Apr 10, 2025
2:45pm - 3:00pm
Summit, Level 3, Room 343
Andrea Crovetto1,Eugène Bertin1,Javier Sanz Rodrigo1,Lena Mittmann1,Anat Itzhak1
Technical University of Denmark1
Backed by a unique suite of combinatorial thin-film deposition setups with access to sulfur and phosphorus sources [1], we have explored the Cu-P-S, Sb-P-S, and Ba-P-S phase diagrams by high-throughput experiments. We can now report the first thin-film synthesis of various semiconductors that show significant promise for optoelectronics applications. An obvious question to ask is: What is the best strategy to capture the essential properties and trends of previously unknown combinatorial samples in a time-efficient, yet sufficiently accurate manner?

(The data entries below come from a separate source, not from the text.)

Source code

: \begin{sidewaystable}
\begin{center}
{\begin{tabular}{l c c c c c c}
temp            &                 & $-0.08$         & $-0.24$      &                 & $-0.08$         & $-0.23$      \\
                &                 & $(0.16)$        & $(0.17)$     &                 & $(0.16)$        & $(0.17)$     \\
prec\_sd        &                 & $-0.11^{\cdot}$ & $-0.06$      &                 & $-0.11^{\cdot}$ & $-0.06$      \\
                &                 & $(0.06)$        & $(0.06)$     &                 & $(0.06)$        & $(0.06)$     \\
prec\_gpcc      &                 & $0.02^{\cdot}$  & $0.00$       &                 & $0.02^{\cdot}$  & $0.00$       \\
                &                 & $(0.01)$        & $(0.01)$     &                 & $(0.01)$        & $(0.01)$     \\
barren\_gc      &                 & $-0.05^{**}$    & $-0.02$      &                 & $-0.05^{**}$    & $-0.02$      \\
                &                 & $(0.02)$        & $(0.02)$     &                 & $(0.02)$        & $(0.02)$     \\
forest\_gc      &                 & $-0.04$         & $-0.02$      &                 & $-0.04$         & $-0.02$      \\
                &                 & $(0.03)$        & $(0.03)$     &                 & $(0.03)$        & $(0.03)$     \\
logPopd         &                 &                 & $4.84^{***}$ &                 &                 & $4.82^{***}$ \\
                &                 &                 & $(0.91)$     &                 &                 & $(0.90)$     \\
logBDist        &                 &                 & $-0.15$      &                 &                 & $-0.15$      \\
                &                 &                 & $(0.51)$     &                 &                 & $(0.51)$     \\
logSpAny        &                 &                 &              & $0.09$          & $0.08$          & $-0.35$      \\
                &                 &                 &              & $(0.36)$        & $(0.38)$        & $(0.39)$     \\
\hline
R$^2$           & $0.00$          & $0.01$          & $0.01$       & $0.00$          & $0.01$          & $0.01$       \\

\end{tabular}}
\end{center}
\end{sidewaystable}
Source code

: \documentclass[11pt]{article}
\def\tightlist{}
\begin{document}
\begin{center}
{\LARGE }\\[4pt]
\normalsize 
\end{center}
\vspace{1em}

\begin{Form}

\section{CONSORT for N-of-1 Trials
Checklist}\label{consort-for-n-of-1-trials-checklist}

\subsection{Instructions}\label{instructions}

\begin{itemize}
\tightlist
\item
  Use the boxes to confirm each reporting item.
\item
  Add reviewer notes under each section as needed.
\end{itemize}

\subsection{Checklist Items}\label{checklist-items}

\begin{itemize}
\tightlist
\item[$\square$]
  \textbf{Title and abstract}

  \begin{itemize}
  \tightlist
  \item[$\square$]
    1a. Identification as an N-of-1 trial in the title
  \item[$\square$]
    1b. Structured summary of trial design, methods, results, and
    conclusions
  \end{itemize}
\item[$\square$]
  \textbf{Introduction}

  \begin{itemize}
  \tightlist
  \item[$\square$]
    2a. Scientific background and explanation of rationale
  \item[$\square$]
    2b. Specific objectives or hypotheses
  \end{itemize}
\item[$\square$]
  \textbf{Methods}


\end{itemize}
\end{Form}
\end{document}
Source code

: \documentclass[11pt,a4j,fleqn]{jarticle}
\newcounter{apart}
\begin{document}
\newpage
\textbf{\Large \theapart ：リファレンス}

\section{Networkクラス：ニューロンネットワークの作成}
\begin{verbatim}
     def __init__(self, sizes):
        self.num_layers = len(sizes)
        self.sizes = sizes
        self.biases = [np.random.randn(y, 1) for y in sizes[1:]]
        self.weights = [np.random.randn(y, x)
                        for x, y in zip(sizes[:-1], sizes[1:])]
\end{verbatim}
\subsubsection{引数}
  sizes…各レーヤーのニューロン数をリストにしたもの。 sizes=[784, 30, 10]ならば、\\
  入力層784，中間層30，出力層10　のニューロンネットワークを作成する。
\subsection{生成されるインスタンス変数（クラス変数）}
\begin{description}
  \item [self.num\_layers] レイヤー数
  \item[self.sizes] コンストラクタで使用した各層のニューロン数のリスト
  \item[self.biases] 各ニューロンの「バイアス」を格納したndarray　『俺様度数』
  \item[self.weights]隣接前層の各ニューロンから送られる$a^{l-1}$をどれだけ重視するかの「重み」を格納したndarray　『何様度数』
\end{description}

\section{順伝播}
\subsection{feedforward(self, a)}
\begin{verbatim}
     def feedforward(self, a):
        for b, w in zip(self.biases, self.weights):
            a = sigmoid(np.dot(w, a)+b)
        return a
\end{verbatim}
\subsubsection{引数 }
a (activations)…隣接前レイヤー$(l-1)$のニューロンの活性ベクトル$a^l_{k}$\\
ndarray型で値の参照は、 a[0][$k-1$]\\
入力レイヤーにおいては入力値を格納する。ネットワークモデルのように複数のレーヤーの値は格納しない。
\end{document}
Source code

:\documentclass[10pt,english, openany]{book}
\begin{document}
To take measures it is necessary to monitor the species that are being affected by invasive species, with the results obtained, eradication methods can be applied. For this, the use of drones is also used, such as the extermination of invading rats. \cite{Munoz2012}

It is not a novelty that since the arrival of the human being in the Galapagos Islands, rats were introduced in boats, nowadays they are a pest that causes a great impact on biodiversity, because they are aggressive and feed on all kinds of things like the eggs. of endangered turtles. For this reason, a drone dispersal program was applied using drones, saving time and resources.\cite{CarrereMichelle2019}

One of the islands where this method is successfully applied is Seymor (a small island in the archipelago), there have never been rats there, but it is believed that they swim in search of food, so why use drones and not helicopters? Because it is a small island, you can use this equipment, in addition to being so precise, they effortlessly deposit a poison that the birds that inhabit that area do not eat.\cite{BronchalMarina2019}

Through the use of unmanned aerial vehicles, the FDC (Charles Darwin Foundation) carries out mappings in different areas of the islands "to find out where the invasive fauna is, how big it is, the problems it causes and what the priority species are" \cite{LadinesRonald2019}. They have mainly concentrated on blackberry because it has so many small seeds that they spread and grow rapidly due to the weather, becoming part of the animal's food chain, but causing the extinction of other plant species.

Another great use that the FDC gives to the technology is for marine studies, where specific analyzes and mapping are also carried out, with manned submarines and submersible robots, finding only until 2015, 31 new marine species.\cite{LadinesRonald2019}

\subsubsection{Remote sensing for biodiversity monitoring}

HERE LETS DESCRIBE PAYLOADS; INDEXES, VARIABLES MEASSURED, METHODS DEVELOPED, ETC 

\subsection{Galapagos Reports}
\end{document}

I will present our group’s current approach to this matter. The essential points are:
- (experiment/computation multimodality). Reliable determination of certain properties from first principles may relax the need for certain experimental measurements that tend to be time-consuming and/or notoriously ambiguous. Example properties are carrier effective masses, direct vs. indirect band gap, orbital-resolved density of states, chemical identification of point defects
- (technique-specific multimodality). Some techniques are naturally amenable to multi-modal characterization. Some examples from our own research are: a UHV analysis chamber with access to five chemical analysis techniques with automatic mapping; a photoluminescence mapping setup that can switch between steady-state, time-resolved, and imaging mode; an electrical-optical measurement stage where electrical properties can be measured as a function of temperature, illumination intensity, and gas atmosphere. Even on the first-principles computational side, some codes are inherently multi-modal. An example is a recent package to calculate carrier mobility limits in semiconductors. To determine the limits arising from different scattering mechanisms, the package has to calculate electronic and phonon band structures, dielectric constant, and carrier effective masses
- (multifidelity) Some properties tend to vary smoothly across a combinatorial sample (i.e., elemental composition, charge states). Other properties tend to make large jumps at certain elemental compositions or process temperatures (i.e., crystal structure, electrical conductivity). Some measurements require high-quality data acquisition but may not require acquisition over a dense grid of points. Other measurements may need just the opposite. I will present our attempts to combine these multifidelity characterization methods into a coherent workflow.
- (relevance) The choice of characterization method should be directed towards obtaining the properties that most directly affect performance in the desired application area. Therefore, application-specific key performance indicators should be defined. In this respect, I will discuss a recently proposed figure of merit for optoelectronic materials for solar energy applications [2,3].
- (artificial intelligence) AI methods can help at various stages of the characterization process, both in the data analysis phase and in the decision-making phase (which property to measure next)
[1] L. A. Mittmann, A. Crovetto,
J. Phys. Mater. 2024,
7, 021002.
[2] A. Crovetto,
J. Phys. Energy 2024,
6, 025009.
[3] A. Crovetto,
2024, Arxiv preprint, 10.48550/arXiv.2404.14732.